EXERCISE MATERIAL:
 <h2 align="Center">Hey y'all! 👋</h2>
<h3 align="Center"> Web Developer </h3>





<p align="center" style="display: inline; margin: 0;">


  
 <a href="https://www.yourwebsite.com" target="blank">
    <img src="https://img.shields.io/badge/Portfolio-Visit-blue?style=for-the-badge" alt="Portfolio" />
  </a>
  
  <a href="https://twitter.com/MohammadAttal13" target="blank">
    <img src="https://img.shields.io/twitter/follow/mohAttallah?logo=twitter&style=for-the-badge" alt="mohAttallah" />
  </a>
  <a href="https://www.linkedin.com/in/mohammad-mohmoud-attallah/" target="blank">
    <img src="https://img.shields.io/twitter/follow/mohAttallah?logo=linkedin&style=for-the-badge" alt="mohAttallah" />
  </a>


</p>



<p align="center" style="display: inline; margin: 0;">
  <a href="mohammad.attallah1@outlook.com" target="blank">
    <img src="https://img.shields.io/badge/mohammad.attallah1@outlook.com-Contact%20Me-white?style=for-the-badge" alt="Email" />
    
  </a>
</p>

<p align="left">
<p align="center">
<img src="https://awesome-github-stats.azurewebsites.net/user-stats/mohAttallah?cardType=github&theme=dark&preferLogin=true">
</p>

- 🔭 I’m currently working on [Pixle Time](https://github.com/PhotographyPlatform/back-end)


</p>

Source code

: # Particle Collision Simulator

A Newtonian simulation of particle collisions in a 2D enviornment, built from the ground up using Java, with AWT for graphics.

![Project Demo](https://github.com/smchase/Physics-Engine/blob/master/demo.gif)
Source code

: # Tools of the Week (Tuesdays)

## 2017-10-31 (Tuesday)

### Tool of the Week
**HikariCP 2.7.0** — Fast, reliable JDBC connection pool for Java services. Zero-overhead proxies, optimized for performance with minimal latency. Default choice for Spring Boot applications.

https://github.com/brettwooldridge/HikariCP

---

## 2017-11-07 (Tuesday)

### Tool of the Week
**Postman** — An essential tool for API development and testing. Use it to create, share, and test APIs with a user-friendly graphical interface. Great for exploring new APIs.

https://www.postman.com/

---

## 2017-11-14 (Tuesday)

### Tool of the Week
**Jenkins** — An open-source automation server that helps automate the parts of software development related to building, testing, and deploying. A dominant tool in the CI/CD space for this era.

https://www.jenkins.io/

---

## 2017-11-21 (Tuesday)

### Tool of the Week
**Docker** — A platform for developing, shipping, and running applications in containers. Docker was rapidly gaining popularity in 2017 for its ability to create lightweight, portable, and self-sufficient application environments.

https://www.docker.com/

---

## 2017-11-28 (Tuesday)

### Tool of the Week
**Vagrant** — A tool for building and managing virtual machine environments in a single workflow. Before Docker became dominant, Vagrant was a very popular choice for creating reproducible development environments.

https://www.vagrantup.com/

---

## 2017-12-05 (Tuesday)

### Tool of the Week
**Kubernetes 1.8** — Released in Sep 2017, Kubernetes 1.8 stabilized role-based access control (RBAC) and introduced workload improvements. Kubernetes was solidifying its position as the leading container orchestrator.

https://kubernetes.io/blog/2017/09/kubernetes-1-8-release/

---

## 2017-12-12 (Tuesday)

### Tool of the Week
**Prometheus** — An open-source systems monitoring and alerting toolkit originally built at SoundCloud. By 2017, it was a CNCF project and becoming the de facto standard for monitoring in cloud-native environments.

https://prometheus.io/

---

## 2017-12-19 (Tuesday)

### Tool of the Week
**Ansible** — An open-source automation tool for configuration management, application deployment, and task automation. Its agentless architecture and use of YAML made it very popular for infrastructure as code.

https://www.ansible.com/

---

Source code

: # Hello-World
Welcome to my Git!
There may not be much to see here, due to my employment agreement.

TRY IT: Give back, word for word, only the lines above from the line holding "https://www.vagrantup.com/" to the line holding "Welcome to my Git!", both included.

ANSWER BOX:
https://www.vagrantup.com/

---

## 2017-12-05 (Tuesday)

### Tool of the Week
**Kubernetes 1.8** — Released in Sep 2017, Kubernetes 1.8 stabilized role-based access control (RBAC) and introduced workload improvements. Kubernetes was solidifying its position as the leading container orchestrator.

https://kubernetes.io/blog/2017/09/kubernetes-1-8-release/

---

## 2017-12-12 (Tuesday)

### Tool of the Week
**Prometheus** — An open-source systems monitoring and alerting toolkit originally built at SoundCloud. By 2017, it was a CNCF project and becoming the de facto standard for monitoring in cloud-native environments.

https://prometheus.io/

---

## 2017-12-19 (Tuesday)

### Tool of the Week
**Ansible** — An open-source automation tool for configuration management, application deployment, and task automation. Its agentless architecture and use of YAML made it very popular for infrastructure as code.

https://www.ansible.com/

---

Source code

: # Hello-World
Welcome to my Git!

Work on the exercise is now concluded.